Thoughts for Advent Sunday 3rd December 2023 and prayers for when lighting your Advent Candles by Canon Dean Fostekew

Advent Sunday 

‘Happy New Year’ - a bit early you might be thinking? Not at all because today being Advent Sunday is the beginning of the Church’s new year. It might seem a bit daft beginning a new year today when the calendar year till has a good month to go, could the Church not wait a bit? Actually, no and when you consider that pre-1752 New Year’s Day was the 25th March starting the Church’s new year today is as good a day as any. 

We begin the Church’s new year today because with the beginning of Advent we turn our thoughts again to the forth coming celebration of Christ’s nativity. Every year the church reminds itself of Jesus’ life story and the birth narratives coming in our darkest months give us hope of new life and new hope, Even if life does not tend to be as straight forward as we might sometimes hope.

Stephen Cherry in his poem ‘Advent Wreath’ writes:

I wonder about circles

and straight lines.

I wonder about eternity 

and time.

I wonder, though this sounds grand, about the 

purpose of my life.

Many of us will no doubt have wondered similar things this past year if things did not plan out as we might have expected. With the days of our lives there seem to be echoes of repeated patterns of living from the past but also the emergence of new ways of being too. The familiar and the unknown all mixed together and it’s never easy when that happens.

Advent, can I think, does give us hope. For Advent is a time when we look forward and anticipate the future through the lens of the known. What I mean is that in Advent we ponder on the second coming of Christ by reminding ourselves of his birth some 2000 odd years ago. We remember through the Old Testament prophets and the Gospel writers what happened and hear from the letter writers how that birth changed the world and the lives of all God’s people. And, we can do the same thing this year. 

As we light the candles on our Advent wreaths we do so thinking about the teachings of the prophets about the Messiah and the knowledge of his birth and how his life is so intimately bound up with our lives.

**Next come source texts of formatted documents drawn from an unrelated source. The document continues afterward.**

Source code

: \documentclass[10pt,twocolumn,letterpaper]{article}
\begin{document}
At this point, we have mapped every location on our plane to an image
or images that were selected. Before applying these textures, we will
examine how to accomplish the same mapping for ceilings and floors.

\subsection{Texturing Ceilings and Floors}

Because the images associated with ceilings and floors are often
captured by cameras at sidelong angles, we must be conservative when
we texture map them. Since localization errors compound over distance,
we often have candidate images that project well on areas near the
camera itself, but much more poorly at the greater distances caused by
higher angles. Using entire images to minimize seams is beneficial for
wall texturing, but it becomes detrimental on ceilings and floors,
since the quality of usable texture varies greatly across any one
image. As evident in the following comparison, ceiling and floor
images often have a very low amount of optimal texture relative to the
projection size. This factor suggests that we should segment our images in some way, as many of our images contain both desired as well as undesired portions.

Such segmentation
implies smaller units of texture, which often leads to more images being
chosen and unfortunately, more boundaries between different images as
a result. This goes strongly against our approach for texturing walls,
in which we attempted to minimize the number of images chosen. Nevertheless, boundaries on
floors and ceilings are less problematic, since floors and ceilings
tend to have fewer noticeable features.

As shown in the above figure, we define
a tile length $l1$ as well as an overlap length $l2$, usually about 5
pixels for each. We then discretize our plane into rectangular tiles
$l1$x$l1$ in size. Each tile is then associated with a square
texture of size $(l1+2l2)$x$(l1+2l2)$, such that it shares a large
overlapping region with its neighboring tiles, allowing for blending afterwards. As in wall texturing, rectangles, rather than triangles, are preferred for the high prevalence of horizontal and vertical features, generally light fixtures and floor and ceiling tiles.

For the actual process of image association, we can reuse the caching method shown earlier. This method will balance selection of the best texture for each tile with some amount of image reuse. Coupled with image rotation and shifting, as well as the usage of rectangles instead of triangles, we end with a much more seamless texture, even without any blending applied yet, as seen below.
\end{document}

Ponder and wonder on these facts over the next four weeks and as you light your candles pray for each other and our world; that the light and hope of Christ will never be lost. 

Advent Wreath Prayers

Advent Sunday & the First Week

We light this candle to recall prophetic voices which announced the Prince of Peace, which foretold the coming Kingdom of God, which called for justice and announced the song of happiness.

May the light overcome the darkness.

Advent II & the Second Week

We light this candle to recall, shepherds on the hills and throughout the ages who in their place of work have been ready to hear good news and who were delighted to pass it on to others.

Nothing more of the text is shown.